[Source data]
• • • •
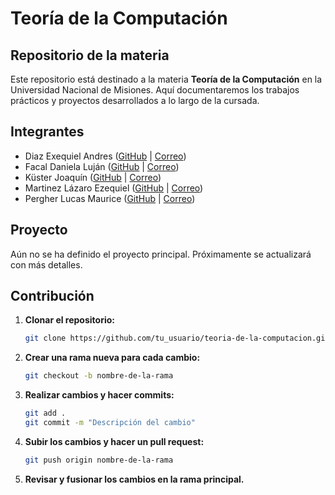 # Teoría de la Computación 

## Repositorio de la materia 
Este repositorio está destinado a la materia **Teoría de la Computación** en la Universidad Nacional de Misiones. Aquí documentaremos los trabajos prácticos y proyectos desarrollados a lo largo de la cursada.

## Integrantes
- Diaz Exequiel Andres ([GitHub](https://github.com/exequieldev) | [Correo](mailto:exequielandresdiaz@gmail.com))
- Facal Daniela Luján ([GitHub](https://github.com/LujanDanielaFacal) | [Correo](mailto:facallujan@gmail.com))
- Küster Joaquín ([GitHub](https://github.com/joaquinkuster) | [Correo](mailto:joaquinkuster3000@gmail.com))
- Martinez Lázaro Ezequiel ([GitHub](https://github.com/lazamartinez) | [Correo](mailto:lazamartinez1999@gmail.com))
- Pergher Lucas Maurice ([GitHub](https://github.com/LucasMPergher) | [Correo](mailto:lucasperghersier@gmail.com))


## Proyecto
Aún no se ha definido el proyecto principal. Próximamente se actualizará con más detalles.

## Contribución
1. **Clonar el repositorio:**
   ```sh
   git clone https://github.com/tu_usuario/teoria-de-la-computacion.git
   ```
2. **Crear una rama nueva para cada cambio:**
   ```sh
   git checkout -b nombre-de-la-rama
   ```
3. **Realizar cambios y hacer commits:**
   ```sh
   git add .
   git commit -m "Descripción del cambio"
   ```
4. **Subir los cambios y hacer un pull request:**
   ```sh
   git push origin nombre-de-la-rama
   ```
5. **Revisar y fusionar los cambios en la rama principal.**


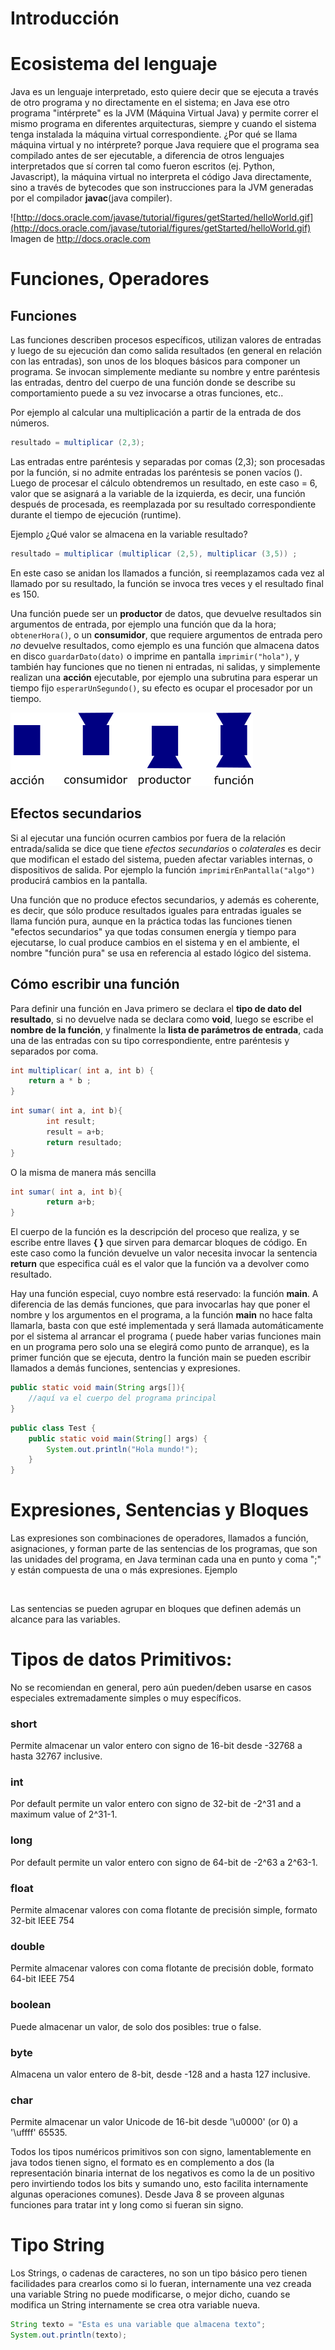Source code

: # Introducción


# Ecosistema del lenguaje
 
Java es un lenguaje interpretado, esto quiere decir que se ejecuta a través de otro programa y no directamente en el sistema; en Java ese otro programa "intérprete" es la JVM (Máquina Virtual Java) y permite correr el mismo programa en diferentes arquitecturas, siempre y cuando el sistema tenga instalada la máquina virtual correspondiente. ¿Por qué se llama máquina virtual y no intérprete? porque Java requiere que el programa sea compilado antes de ser ejecutable, a diferencia de otros lenguajes interpretados que sí corren tal como fueron escritos (ej. Python, Javascript), la máquina virtual no interpreta el código Java directamente, sino a través de bytecodes que son instrucciones para la JVM generadas por el compilador **javac**(java compiler).

![http://docs.oracle.com/javase/tutorial/figures/getStarted/helloWorld.gif](http://docs.oracle.com/javase/tutorial/figures/getStarted/helloWorld.gif)  
Imagen de http://docs.oracle.com


# Funciones, Operadores

## Funciones

Las funciones describen procesos específicos, utilizan valores de entradas y luego de su ejecución dan como salida resultados (en general en relación con las entradas), son unos de los bloques básicos para componer un programa. Se invocan simplemente mediante su nombre y entre paréntesis las entradas, dentro del cuerpo de una función donde se describe su comportamiento puede a su vez invocarse a otras funciones, etc..

Por ejemplo al calcular una multiplicación a partir de la entrada de dos números.

```Java
resultado = multiplicar (2,3);
```

Las entradas entre paréntesis y separadas por comas (2,3); son procesadas por la función, si no admite entradas los paréntesis se ponen vacíos (). Luego de procesar el cálculo obtendremos un resultado, en este caso = 6, valor que se asignará a la variable de la izquierda, es decir, una función después de procesada, es reemplazada por su resultado correspondiente durante el tiempo de ejecución (runtime).

Ejemplo ¿Qué valor se almacena en la variable resultado?

```Java
resultado = multiplicar (multiplicar (2,5), multiplicar (3,5)) ;
```

En este caso se anidan los llamados a función, si reemplazamos cada vez al llamado por su resultado, la función se invoca tres veces y el resultado final es 150. 

Una función puede ser un **productor** de datos, que devuelve resultados sin argumentos de entrada, por ejemplo una función que da la hora; ```obtenerHora()```, o un **consumidor**, que requiere argumentos de entrada pero *no* devuelve resultados, como ejemplo es una función que almacena datos en disco ```guardarDato(dato)``` o imprime en pantalla ```imprimir("hola")```, y también hay funciones que no tienen ni entradas, ni salidas, y simplemente realizan una **acción** ejecutable, por ejemplo una subrutina para esperar un tiempo fijo ```esperarUnSegundo()```, su efecto es ocupar el procesador por un tiempo.

![funciones.png](funciones.png)

## Efectos secundarios

Si al ejecutar una función ocurren cambios por fuera de la relación entrada/salida se dice que tiene *efectos secundarios* o *colaterales* es decir que modifican el estado del sistema, pueden afectar variables internas, o dispositivos de salida. Por ejemplo la función ```imprimirEnPantalla("algo")``` producirá cambios en la pantalla.

Una función que no produce efectos secundarios, y además es coherente, es decir, que sólo produce resultados iguales para entradas iguales se llama función pura, aunque en la práctica todas las funciones tienen "efectos secundarios" ya que todas consumen energía y tiempo para ejecutarse, lo cual produce cambios en el sistema y en el ambiente, el nombre "función pura" se usa en referencia al estado lógico del sistema. 
  
## Cómo escribir una función 

Para definir una función en Java primero se declara el **tipo de dato del resultado**, si no devuelve nada se declara como **void**, luego se escribe el **nombre de la función**, y finalmente la **lista de parámetros de entrada**, cada una de las entradas con su tipo correspondiente, entre paréntesis y separados por coma. 


```Java
int multiplicar( int a, int b) { 
    return a * b ;
}
```

```Java
int sumar( int a, int b){
        int result;        
        result = a+b;        
        return resultado;
}
```
O la misma de manera más sencilla 

```Java
int sumar( int a, int b){        
        return a+b;
}
```

El cuerpo de la función es la descripción del proceso que realiza, y se escribe entre llaves **{ }** que sirven para demarcar bloques de código. En este caso como la función devuelve un valor necesita invocar la sentencia **return** que especifica cuál es el valor que la función va a devolver como resultado. 

Hay una función especial, cuyo nombre está reservado: la función **main**. A diferencia de las demás funciones, que para invocarlas hay que poner el nombre y los argumentos en el programa, a la función **main** no hace falta llamarla, basta con que esté implementada y será llamada automáticamente por el sistema al arrancar el programa ( puede haber varias funciones main en un programa pero solo una se elegirá como punto de arranque), es la primer función que se ejecuta, dentro la función main se pueden escribir llamados a demás funciones, sentencias y expresiones.

```Java
public static void main(String args[]){	
 	//aquí va el cuerpo del programa principal
}
```

```Java
public class Test { 
    public static void main(String[] args) {
        System.out.println("Hola mundo!"); 
    }
}
```

# Expresiones, Sentencias y Bloques
Las expresiones son combinaciones de operadores, llamados a función, asignaciones, y forman parte de las sentencias de los programas, que son las unidades del programa, en Java terminan cada una en punto y coma ";" y están compuesta de una o más expresiones. Ejemplo

```Java



```

Las sentencias se pueden agrupar en bloques que definen además un alcance para las variables. 

# Tipos de datos Primitivos:

No se recomiendan en general, pero aún pueden/deben usarse en casos especiales extremadamente simples o muy específicos.

### short
Permite almacenar un valor entero con signo de 16-bit desde -32768 a hasta 32767 inclusive. 
### int
Por default permite un valor entero con signo de 32-bit de -2^31 and a maximum value of 2^31-1. 
### long
Por default permite un valor entero con signo de 64-bit de -2^63 a 2^63-1. 
### float
Permite almacenar valores con coma flotante de precisión simple, formato 32-bit IEEE 754
### double
Permite almacenar valores con coma flotante de precisión doble, formato 64-bit IEEE 754 
### boolean
Puede almacenar un valor, de solo dos posibles: true o false. 
### byte
Almacena un valor entero de 8-bit, desde -128 and a hasta 127 inclusive. 
### char
Permite almacenar un valor Unicode de 16-bit desde  '\u0000' (or 0) a '\uffff' 65535.

Todos los tipos numéricos primitivos son con signo, lamentablemente en java todos tienen signo, el formato es en complemento a dos (la representación binaria internat de los negativos es como la de un positivo pero invirtiendo todos los bits y sumando uno, esto facilita internamente algunas operaciones comunes). Desde Java 8 se proveen algunas funciones para tratar int y long como si fueran sin signo.


# Tipo String

Los Strings, o cadenas de caracteres, no son un tipo básico pero tienen facilidades para crearlos como si lo fueran, internamente una vez creada una variable String no puede modificarse, o mejor dicho, cuando se modifica un String internamente se crea otra variable nueva.
 
 ```Java
 String texto = "Esta es una variable que almacena texto";
 System.out.println(texto);
 ```

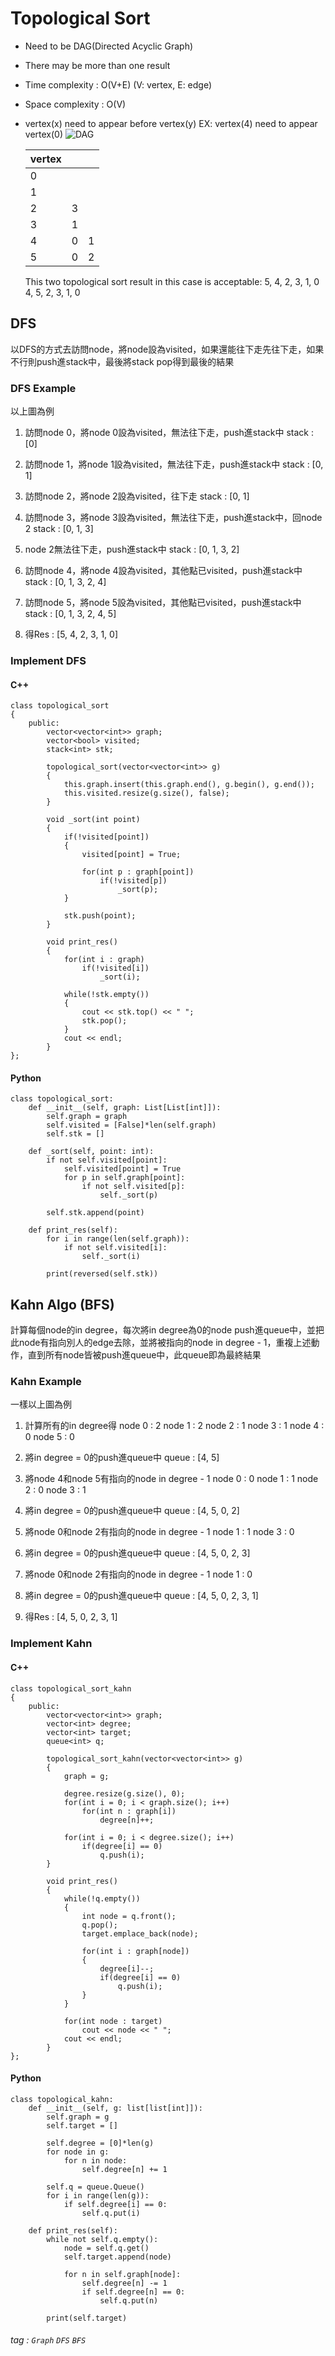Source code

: # Topological Sort
- Need to be DAG(Directed Acyclic Graph)
- There may be more than one result
- Time complexity : O(V+E) (V: vertex, E: edge)
- Space complexity : O(V)
- vertex(x) need to appear before vertex(y)
  EX: vertex(4) need to appear vertex(0)
  ![DAG](https://hackmd.io/_uploads/BkSt4tv4a.jpg)

    | vertex |   |   |
    | ------ | - | - |
    | 0      |   |   |
    | 1      |   |   |
    | 2      | 3 |   |
    | 3      | 1 |   |
    | 4      | 0 | 1 |
    | 5      | 0 | 2 |
    
    This two topological sort result in this case is acceptable:
    5, 4, 2, 3, 1, 0
    4, 5, 2, 3, 1, 0

## DFS
以DFS的方式去訪問node，將node設為visited，如果還能往下走先往下走，如果不行則push進stack中，最後將stack pop得到最後的結果

### DFS Example
以上圖為例

1. 訪問node 0，將node 0設為visited，無法往下走，push進stack中
   stack : [0] 
   
2. 訪問node 1，將node 1設為visited，無法往下走，push進stack中
   stack : [0, 1] 

3. 訪問node 2，將node 2設為visited，往下走
   stack : [0, 1]

4. 訪問node 3，將node 3設為visited，無法往下走，push進stack中，回node 2
   stack : [0, 1, 3]
   
5. node 2無法往下走，push進stack中
   stack : [0, 1, 3, 2]

6. 訪問node 4，將node 4設為visited，其他點已visited，push進stack中
   stack : [0, 1, 3, 2, 4]

7. 訪問node 5，將node 5設為visited，其他點已visited，push進stack中
   stack : [0, 1, 3, 2, 4, 5]

8. 得Res : [5, 4, 2, 3, 1, 0]

### Implement DFS
#### C++
```cpp=
class topological_sort
{
    public:
        vector<vector<int>> graph;
        vector<bool> visited;
        stack<int> stk;
    
        topological_sort(vector<vector<int>> g)
        {
            this.graph.insert(this.graph.end(), g.begin(), g.end());
            this.visited.resize(g.size(), false);
        }
    
        void _sort(int point)
        {
            if(!visited[point])
            {
                visited[point] = True;
                
                for(int p : graph[point])
                    if(!visited[p])
                        _sort(p);
            }
            
            stk.push(point);
        }
        
        void print_res()
        {
            for(int i : graph)
                if(!visited[i])
                    _sort(i);
            
            while(!stk.empty())
            {
                cout << stk.top() << " ";
                stk.pop();
            }
            cout << endl;
        }
};
```

#### Python
```python=
class topological_sort:
    def __init__(self, graph: List[List[int]]):
        self.graph = graph
        self.visited = [False]*len(self.graph)
        self.stk = []
    
    def _sort(self, point: int):
        if not self.visited[point]:
            self.visited[point] = True
            for p in self.graph[point]:
                if not self.visited[p]:
                    self._sort(p)
                    
        self.stk.append(point)
    
    def print_res(self):
        for i in range(len(self.graph)):
            if not self.visited[i]:
                self._sort(i)
        
        print(reversed(self.stk))
```

## Kahn Algo (BFS)
計算每個node的in degree，每次將in degree為0的node push進queue中，並把此node有指向別人的edge去除，並將被指向的node in degree - 1，重複上述動作，直到所有node皆被push進queue中，此queue即為最終結果

### Kahn Example
一樣以上圖為例

1. 計算所有的in degree得
   node 0 : 2
   node 1 : 2
   node 2 : 1
   node 3 : 1
   node 4 : 0
   node 5 : 0

2. 將in degree = 0的push進queue中
   queue : [4, 5] 

3. 將node 4和node 5有指向的node in degree - 1
   node 0 : 0
   node 1 : 1
   node 2 : 0
   node 3 : 1

4. 將in degree = 0的push進queue中
   queue : [4, 5, 0, 2] 

5. 將node 0和node 2有指向的node in degree - 1
   node 1 : 1
   node 3 : 0

6. 將in degree = 0的push進queue中
   queue : [4, 5, 0, 2, 3] 

7. 將node 0和node 2有指向的node in degree - 1
   node 1 : 0

8. 將in degree = 0的push進queue中
   queue : [4, 5, 0, 2, 3, 1]

9. 得Res : [4, 5, 0, 2, 3, 1]

### Implement Kahn
#### C++
```cpp=
class topological_sort_kahn
{
	public:
		vector<vector<int>> graph;
		vector<int> degree;
		vector<int> target;
		queue<int> q;

		topological_sort_kahn(vector<vector<int>> g)
		{
			graph = g;

			degree.resize(g.size(), 0);
			for(int i = 0; i < graph.size(); i++)
				for(int n : graph[i])
					degree[n]++;

			for(int i = 0; i < degree.size(); i++)
				if(degree[i] == 0)
					q.push(i);
		}

		void print_res()
		{
			while(!q.empty())
			{
				int node = q.front();
				q.pop();
				target.emplace_back(node);

				for(int i : graph[node])
				{
					degree[i]--;
					if(degree[i] == 0)
						q.push(i);
				}
			}

			for(int node : target)
				cout << node << " ";
			cout << endl;
		}
};
```

#### Python
```python=
class topological_kahn:
    def __init__(self, g: list[list[int]]):
        self.graph = g
        self.target = []

        self.degree = [0]*len(g)
        for node in g:
            for n in node:
                self.degree[n] += 1
        
        self.q = queue.Queue()
        for i in range(len(g)):
            if self.degree[i] == 0:
                self.q.put(i)

    def print_res(self):
        while not self.q.empty():
            node = self.q.get()
            self.target.append(node)

            for n in self.graph[node]:
                self.degree[n] -= 1
                if self.degree[n] == 0:
                    self.q.put(n)

        print(self.target)
```
###### tag : `Graph` `DFS` `BFS`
• • • •
About this exercise:
Report all lines above with "while".

Response to the task:
            while(!stk.empty())
			while(!q.empty())
        while not self.q.empty():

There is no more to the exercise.